### [Your task]
Output only the lines of the entries that follow, starting at the one with "- Align widgets added" and running down to the one with "- SlidingPanelContainer", both included and unchanged.

(Saved data entries)

+ + + + + + +

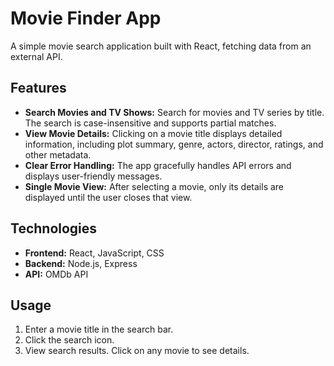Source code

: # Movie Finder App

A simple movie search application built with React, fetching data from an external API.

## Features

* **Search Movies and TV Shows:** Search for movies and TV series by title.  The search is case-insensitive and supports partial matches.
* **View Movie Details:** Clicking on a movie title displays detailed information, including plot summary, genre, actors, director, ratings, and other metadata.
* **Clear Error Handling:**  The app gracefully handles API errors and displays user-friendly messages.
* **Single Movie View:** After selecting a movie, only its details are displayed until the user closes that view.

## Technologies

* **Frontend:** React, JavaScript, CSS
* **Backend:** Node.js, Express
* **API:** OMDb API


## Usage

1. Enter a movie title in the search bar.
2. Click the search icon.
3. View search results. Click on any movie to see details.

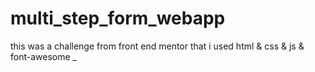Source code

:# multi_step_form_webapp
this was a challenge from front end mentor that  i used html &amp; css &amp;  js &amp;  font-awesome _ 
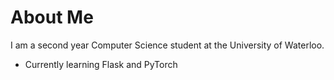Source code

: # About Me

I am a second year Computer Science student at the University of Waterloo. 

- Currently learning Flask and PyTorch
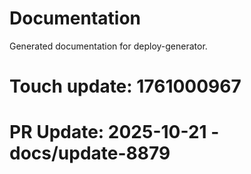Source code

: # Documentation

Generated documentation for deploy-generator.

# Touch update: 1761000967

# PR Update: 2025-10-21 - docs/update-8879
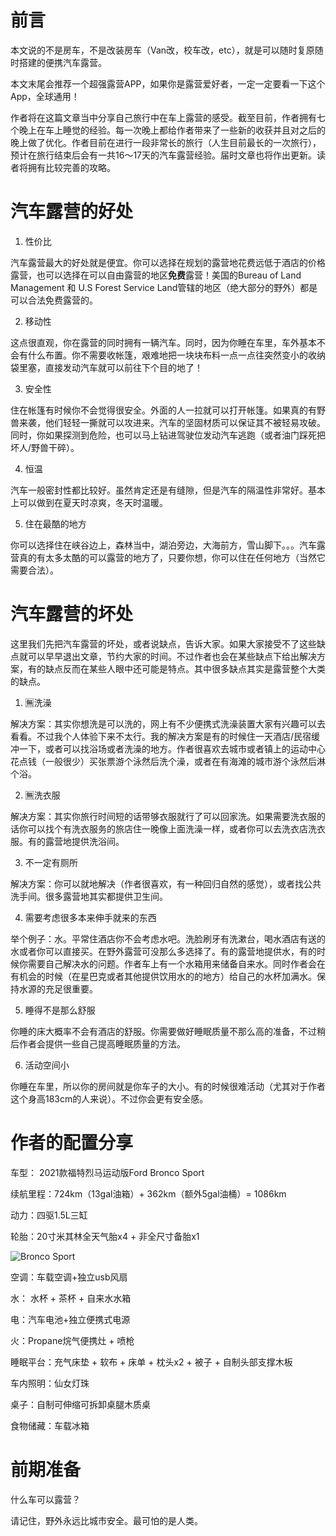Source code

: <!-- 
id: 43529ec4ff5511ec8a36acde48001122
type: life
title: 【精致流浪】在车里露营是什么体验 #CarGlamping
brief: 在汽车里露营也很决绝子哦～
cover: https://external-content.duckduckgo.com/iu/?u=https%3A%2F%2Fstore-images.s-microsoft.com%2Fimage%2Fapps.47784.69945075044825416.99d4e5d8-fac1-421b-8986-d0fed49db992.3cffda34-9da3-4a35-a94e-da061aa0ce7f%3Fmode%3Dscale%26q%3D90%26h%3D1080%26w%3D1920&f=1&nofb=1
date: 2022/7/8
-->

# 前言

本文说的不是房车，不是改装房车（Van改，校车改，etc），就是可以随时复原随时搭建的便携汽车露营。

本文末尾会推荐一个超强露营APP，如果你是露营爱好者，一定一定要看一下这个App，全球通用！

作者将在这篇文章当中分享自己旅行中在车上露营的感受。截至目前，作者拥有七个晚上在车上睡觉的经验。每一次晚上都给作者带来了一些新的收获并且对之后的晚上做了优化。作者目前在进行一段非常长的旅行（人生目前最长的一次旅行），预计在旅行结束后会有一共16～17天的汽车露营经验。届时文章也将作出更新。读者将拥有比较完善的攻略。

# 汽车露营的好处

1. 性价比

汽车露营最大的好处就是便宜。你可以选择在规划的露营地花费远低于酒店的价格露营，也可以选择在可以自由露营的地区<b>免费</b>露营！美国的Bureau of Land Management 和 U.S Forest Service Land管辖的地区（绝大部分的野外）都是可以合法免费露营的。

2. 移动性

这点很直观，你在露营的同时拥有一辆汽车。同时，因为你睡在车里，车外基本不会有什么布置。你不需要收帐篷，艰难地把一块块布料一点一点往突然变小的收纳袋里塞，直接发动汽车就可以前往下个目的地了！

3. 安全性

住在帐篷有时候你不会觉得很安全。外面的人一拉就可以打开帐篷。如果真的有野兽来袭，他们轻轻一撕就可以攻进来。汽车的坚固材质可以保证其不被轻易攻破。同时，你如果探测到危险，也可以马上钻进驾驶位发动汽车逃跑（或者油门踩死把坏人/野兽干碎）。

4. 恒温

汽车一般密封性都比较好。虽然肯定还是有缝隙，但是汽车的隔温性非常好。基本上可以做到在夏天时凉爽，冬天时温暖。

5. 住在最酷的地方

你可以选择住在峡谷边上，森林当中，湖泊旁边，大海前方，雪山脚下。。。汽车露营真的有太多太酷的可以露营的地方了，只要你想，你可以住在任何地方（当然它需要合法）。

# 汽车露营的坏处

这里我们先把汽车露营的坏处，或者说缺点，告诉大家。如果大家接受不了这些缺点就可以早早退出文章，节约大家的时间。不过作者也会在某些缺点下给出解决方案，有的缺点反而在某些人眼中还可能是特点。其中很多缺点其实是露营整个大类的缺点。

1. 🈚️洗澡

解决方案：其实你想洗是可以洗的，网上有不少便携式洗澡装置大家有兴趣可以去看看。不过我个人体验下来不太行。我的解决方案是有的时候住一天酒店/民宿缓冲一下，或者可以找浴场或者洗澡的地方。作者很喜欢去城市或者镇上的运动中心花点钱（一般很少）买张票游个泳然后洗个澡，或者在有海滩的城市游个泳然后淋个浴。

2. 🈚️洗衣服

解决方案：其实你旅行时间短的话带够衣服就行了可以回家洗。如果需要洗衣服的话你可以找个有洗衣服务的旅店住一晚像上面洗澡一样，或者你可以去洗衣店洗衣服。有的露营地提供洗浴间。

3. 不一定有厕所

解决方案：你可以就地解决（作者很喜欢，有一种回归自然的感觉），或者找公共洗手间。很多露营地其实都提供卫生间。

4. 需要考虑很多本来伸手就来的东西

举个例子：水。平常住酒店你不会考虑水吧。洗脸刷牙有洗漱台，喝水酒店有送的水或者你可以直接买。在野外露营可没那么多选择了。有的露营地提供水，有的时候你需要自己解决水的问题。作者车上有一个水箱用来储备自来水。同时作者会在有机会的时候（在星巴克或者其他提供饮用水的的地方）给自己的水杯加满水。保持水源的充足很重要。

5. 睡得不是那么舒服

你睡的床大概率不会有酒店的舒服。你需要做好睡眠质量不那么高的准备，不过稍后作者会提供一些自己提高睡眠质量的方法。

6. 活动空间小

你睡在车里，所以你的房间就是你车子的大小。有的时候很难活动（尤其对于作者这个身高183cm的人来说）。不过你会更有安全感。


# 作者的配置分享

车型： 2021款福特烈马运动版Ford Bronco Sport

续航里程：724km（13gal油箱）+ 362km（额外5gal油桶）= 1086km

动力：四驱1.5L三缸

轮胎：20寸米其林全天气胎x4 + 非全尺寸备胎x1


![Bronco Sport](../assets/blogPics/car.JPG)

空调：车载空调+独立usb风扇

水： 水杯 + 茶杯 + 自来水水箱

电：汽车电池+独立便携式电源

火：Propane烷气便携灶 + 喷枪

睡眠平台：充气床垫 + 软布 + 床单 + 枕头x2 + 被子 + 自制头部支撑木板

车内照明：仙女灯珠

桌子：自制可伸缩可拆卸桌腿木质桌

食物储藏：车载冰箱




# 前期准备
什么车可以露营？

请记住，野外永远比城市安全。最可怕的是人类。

+ + + + + + +

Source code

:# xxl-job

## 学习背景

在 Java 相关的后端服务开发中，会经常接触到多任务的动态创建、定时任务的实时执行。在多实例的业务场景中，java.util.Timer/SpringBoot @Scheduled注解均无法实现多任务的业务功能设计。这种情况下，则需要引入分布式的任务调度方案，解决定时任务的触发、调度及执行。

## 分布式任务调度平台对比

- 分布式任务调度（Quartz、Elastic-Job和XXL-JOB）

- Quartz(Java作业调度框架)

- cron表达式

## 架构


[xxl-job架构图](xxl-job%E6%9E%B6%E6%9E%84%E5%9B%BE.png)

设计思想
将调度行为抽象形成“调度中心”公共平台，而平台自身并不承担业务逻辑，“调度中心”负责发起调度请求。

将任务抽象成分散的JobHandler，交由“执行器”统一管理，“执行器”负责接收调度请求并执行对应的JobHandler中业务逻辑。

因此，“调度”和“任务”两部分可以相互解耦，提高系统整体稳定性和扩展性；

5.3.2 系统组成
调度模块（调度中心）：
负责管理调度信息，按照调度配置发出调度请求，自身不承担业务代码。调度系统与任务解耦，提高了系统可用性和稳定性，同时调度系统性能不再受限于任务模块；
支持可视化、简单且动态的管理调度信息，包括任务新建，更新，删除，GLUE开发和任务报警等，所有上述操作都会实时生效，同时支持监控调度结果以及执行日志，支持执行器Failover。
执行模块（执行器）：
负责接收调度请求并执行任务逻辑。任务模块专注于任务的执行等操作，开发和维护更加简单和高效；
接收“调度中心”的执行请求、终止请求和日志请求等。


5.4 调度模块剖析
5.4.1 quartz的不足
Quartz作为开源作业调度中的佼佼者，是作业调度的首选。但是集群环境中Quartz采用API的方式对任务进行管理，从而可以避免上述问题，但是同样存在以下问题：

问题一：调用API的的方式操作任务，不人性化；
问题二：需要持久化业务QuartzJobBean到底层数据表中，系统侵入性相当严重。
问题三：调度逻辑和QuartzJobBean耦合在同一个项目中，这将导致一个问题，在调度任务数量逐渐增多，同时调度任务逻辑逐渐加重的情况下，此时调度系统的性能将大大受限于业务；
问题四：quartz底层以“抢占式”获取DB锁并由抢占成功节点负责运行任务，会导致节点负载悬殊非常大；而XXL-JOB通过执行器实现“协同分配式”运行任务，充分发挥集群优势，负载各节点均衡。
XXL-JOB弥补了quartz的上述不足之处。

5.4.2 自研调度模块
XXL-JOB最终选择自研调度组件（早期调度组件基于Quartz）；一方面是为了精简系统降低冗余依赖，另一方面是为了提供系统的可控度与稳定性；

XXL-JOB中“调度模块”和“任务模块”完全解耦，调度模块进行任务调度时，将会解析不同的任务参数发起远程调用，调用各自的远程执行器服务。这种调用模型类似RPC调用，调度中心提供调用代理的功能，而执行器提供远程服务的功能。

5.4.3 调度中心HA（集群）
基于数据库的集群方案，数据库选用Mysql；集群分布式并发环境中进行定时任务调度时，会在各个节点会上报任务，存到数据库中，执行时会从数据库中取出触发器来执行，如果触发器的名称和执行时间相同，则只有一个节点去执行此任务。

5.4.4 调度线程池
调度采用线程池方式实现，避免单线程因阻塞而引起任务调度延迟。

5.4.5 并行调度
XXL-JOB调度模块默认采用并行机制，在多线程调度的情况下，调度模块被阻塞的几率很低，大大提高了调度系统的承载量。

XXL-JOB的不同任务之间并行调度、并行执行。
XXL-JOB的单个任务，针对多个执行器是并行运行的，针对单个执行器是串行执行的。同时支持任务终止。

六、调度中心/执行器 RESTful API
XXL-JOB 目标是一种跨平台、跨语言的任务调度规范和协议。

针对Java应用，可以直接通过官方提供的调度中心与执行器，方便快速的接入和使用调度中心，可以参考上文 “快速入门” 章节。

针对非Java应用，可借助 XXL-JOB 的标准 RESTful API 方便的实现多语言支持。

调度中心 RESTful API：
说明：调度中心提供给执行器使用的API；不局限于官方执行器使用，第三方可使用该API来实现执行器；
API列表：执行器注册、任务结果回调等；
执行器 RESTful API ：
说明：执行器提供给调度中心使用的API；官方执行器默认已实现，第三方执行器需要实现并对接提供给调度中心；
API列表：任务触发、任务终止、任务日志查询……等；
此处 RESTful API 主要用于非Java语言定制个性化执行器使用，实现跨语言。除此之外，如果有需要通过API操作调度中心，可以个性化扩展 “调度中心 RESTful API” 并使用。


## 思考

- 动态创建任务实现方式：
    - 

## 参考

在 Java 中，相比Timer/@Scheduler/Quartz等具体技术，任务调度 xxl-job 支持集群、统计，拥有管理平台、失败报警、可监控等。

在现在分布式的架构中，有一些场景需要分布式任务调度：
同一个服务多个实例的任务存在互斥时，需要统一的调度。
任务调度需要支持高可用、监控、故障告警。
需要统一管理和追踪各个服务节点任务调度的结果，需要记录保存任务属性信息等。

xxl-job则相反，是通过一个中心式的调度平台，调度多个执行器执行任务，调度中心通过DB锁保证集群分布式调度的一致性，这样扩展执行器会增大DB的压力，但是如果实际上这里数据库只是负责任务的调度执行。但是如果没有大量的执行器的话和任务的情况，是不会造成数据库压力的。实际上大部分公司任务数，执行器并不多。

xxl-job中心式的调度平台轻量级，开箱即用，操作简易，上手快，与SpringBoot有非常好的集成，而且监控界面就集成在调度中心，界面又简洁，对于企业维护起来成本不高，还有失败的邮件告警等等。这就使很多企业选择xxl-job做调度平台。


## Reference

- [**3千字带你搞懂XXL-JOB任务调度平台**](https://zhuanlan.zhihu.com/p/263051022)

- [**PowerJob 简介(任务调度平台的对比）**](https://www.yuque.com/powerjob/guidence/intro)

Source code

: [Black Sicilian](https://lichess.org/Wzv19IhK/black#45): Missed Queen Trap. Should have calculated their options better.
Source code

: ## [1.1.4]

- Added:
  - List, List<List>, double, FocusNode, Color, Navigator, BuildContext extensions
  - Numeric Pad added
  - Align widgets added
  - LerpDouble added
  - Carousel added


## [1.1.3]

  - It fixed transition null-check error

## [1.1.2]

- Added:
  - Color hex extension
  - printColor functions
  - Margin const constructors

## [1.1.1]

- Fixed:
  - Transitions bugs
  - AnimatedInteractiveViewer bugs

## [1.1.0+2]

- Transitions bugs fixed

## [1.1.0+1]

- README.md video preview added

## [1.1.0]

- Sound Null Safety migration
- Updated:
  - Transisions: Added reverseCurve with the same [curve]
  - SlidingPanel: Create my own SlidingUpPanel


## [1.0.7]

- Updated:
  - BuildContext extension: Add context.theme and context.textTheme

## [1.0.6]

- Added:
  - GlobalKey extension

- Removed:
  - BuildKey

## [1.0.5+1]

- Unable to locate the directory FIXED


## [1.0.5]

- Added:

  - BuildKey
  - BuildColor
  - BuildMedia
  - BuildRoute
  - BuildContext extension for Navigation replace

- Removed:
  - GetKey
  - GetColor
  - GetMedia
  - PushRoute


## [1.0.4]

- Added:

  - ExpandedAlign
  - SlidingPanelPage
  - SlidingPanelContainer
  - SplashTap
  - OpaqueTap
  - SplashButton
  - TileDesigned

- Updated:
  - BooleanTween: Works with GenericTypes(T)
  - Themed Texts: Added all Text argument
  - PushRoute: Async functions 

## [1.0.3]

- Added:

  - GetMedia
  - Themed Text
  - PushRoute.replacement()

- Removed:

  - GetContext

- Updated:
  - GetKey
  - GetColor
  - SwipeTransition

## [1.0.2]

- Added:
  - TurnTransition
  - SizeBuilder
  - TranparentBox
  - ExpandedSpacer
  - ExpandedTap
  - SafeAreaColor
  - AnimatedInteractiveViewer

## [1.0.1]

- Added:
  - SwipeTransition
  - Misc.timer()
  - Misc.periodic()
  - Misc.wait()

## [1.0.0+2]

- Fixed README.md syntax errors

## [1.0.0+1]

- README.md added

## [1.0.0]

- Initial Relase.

+ + + + + + +

### [Exercise result]
  - Align widgets added
  - LerpDouble added
  - Carousel added


## [1.1.3]

  - It fixed transition null-check error

## [1.1.2]

- Added:
  - Color hex extension
  - printColor functions
  - Margin const constructors

## [1.1.1]

- Fixed:
  - Transitions bugs
  - AnimatedInteractiveViewer bugs

## [1.1.0+2]

- Transitions bugs fixed

## [1.1.0+1]

- README.md video preview added

## [1.1.0]

- Sound Null Safety migration
- Updated:
  - Transisions: Added reverseCurve with the same [curve]
  - SlidingPanel: Create my own SlidingUpPanel


## [1.0.7]

- Updated:
  - BuildContext extension: Add context.theme and context.textTheme

## [1.0.6]

- Added:
  - GlobalKey extension

- Removed:
  - BuildKey

## [1.0.5+1]

- Unable to locate the directory FIXED


## [1.0.5]

- Added:

  - BuildKey
  - BuildColor
  - BuildMedia
  - BuildRoute
  - BuildContext extension for Navigation replace

- Removed:
  - GetKey
  - GetColor
  - GetMedia
  - PushRoute


## [1.0.4]

- Added:

  - ExpandedAlign
  - SlidingPanelPage
  - SlidingPanelContainer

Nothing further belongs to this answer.